JPR, Yell and SEAT Pagine Gialle
Watch out equity holders free cash flow won't be around much longer and your equity is going to be pretty much worthless by 2010 if you have any in these companies.
These are all classic examples of companies that are inherently strong businesses gearing up massively on debt which will prove hard to re-finance and not really having that great growth strategies or being able to develop any as they spend all their time looking in the rear view mirror.
I was talking to Paul yesterday about how we should offer to buy Thomson Directories from its Italian owners SEAT Pagine Gialle as a joke I'm not sure we could afford it right now but you never know. The £3.8bn of debt SEAT Pagine Gialle its parent has is crippling it and is sure to make good assets like TDL come onto the market at even lower fire-sale prices later in 2009 and if they don't I am so happy that all our main competitors in the local advertising space are basically at the mercy of the debt markets as well as without much of a clue about online strategy.

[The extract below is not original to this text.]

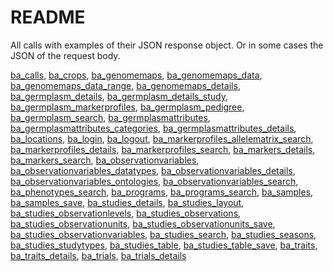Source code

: # README

All calls with examples of their JSON response object. Or in some cases the JSON of the request body.

[ba_calls](https://github.com/c5sire/brapi/blob/master/inst/apidocs/ba_calls.md), [ba_crops](https://github.com/c5sire/brapi/blob/master/inst/apidocs/ba_crops.md), [ba_genomemaps](https://github.com/c5sire/brapi/blob/master/inst/apidocs/ba_genomemaps.md), [ba_genomemaps_data](https://github.com/c5sire/brapi/blob/master/inst/apidocs/ba_genomemaps_data.md), [ba_genomemaps_data_range](https://github.com/c5sire/brapi/blob/master/inst/apidocs/ba_genomemaps_data_range.md), [ba_genomemaps_details](https://github.com/c5sire/brapi/blob/master/inst/apidocs/ba_genomemaps_details.md), [ba_germplasm_details](https://github.com/c5sire/brapi/blob/master/inst/apidocs/ba_germplasm_details.md), [ba_germplasm_details_study](https://github.com/c5sire/brapi/blob/master/inst/apidocs/ba_germplasm_details_study.md), [ba_germplasm_markerprofiles](https://github.com/c5sire/brapi/blob/master/inst/apidocs/ba_germplasm_markerprofiles.md), [ba_germplasm_pedigree](https://github.com/c5sire/brapi/blob/master/inst/apidocs/ba_germplasm_pedigree.md), [ba_germplasm_search](https://github.com/c5sire/brapi/blob/master/inst/apidocs/ba_germplasm_search.md), [ba_germplasmattributes](https://github.com/c5sire/brapi/blob/master/inst/apidocs/ba_germplasmattributes.md), [ba_germplasmattributes_categories](https://github.com/c5sire/brapi/blob/master/inst/apidocs/ba_germplasmattributes_categories.md), [ba_germplasmattributes_details](https://github.com/c5sire/brapi/blob/master/inst/apidocs/ba_germplasmattributes_details.md), [ba_locations](https://github.com/c5sire/brapi/blob/master/inst/apidocs/ba_locations.md), [ba_login](https://github.com/c5sire/brapi/blob/master/inst/apidocs/ba_login.md), [ba_logout](https://github.com/c5sire/brapi/blob/master/inst/apidocs/ba_logout.md), [ba_markerprofiles_allelematrix_search](https://github.com/c5sire/brapi/blob/master/inst/apidocs/ba_markerprofiles_allelematrix_search.md), [ba_markerprofiles_details](https://github.com/c5sire/brapi/blob/master/inst/apidocs/ba_markerprofiles_details.md), [ba_markerprofiles_search](https://github.com/c5sire/brapi/blob/master/inst/apidocs/ba_markerprofiles_search.md), [ba_markers_details](https://github.com/c5sire/brapi/blob/master/inst/apidocs/ba_markers_details.md), [ba_markers_search](https://github.com/c5sire/brapi/blob/master/inst/apidocs/ba_markers_search.md), [ba_observationvariables](https://github.com/c5sire/brapi/blob/master/inst/apidocs/ba_observationvariables.md), [ba_observationvariables_datatypes](https://github.com/c5sire/brapi/blob/master/inst/apidocs/ba_observationvariables_datatypes.md), [ba_observationvariables_details](https://github.com/c5sire/brapi/blob/master/inst/apidocs/ba_observationvariables_details.md), [ba_observationvariables_ontologies](https://github.com/c5sire/brapi/blob/master/inst/apidocs/ba_observationvariables_ontologies.md), [ba_observationvariables_search](https://github.com/c5sire/brapi/blob/master/inst/apidocs/ba_observationvariables_search.md), [ba_phenotypes_search](https://github.com/c5sire/brapi/blob/master/inst/apidocs/ba_phenotypes_search.md), [ba_programs](https://github.com/c5sire/brapi/blob/master/inst/apidocs/ba_programs.md), [ba_programs_search](https://github.com/c5sire/brapi/blob/master/inst/apidocs/ba_programs_search.md), [ba_samples](https://github.com/c5sire/brapi/blob/master/inst/apidocs/ba_samples.md), [ba_samples_save](https://github.com/c5sire/brapi/blob/master/inst/apidocs/ba_samples_save.md), [ba_studies_details](https://github.com/c5sire/brapi/blob/master/inst/apidocs/ba_studies_details.md), [ba_studies_layout](https://github.com/c5sire/brapi/blob/master/inst/apidocs/ba_studies_layout.md), [ba_studies_observationlevels](https://github.com/c5sire/brapi/blob/master/inst/apidocs/ba_studies_observationlevels.md), [ba_studies_observations](https://github.com/c5sire/brapi/blob/master/inst/apidocs/ba_studies_observations.md), [ba_studies_observationunits](https://github.com/c5sire/brapi/blob/master/inst/apidocs/ba_studies_observationunits.md), [ba_studies_observationunits_save](https://github.com/c5sire/brapi/blob/master/inst/apidocs/ba_studies_observationunits_save.md), [ba_studies_observationvariables](https://github.com/c5sire/brapi/blob/master/inst/apidocs/ba_studies_observationvariables.md), [ba_studies_search](https://github.com/c5sire/brapi/blob/master/inst/apidocs/ba_studies_search.md), [ba_studies_seasons](https://github.com/c5sire/brapi/blob/master/inst/apidocs/ba_studies_seasons.md), [ba_studies_studytypes](https://github.com/c5sire/brapi/blob/master/inst/apidocs/ba_studies_studytypes.md), [ba_studies_table](https://github.com/c5sire/brapi/blob/master/inst/apidocs/ba_studies_table.md), [ba_studies_table_save](https://github.com/c5sire/brapi/blob/master/inst/apidocs/ba_studies_table_save.md), [ba_traits](https://github.com/c5sire/brapi/blob/master/inst/apidocs/ba_traits.md), [ba_traits_details](https://github.com/c5sire/brapi/blob/master/inst/apidocs/ba_traits_details.md), [ba_trials](https://github.com/c5sire/brapi/blob/master/inst/apidocs/ba_trials.md), [ba_trials_details](https://github.com/c5sire/brapi/blob/master/inst/apidocs/ba_trials_details.md)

Listen to this quote from Tim Bowdler MD of JPR getting all angry about someone accusing him of ruining the business by gearing it up like LCD TV's are going out of fashion: "Most analysts in 2005 were saying we should take on more debt. It is very easy to sit on the sidelines and appear wise after the fact. Back in 2005 nobody was suggesting our strategy was flawed."
There are a lot of responsible business owners who didn't take the route you took Mr Bowdler but now like Yell with it's £5bn debt you and your fellow shareholders are going to be well and truly diluted as the free cash flow you thought would be there forever starts to decline sharply and the bankers come calling.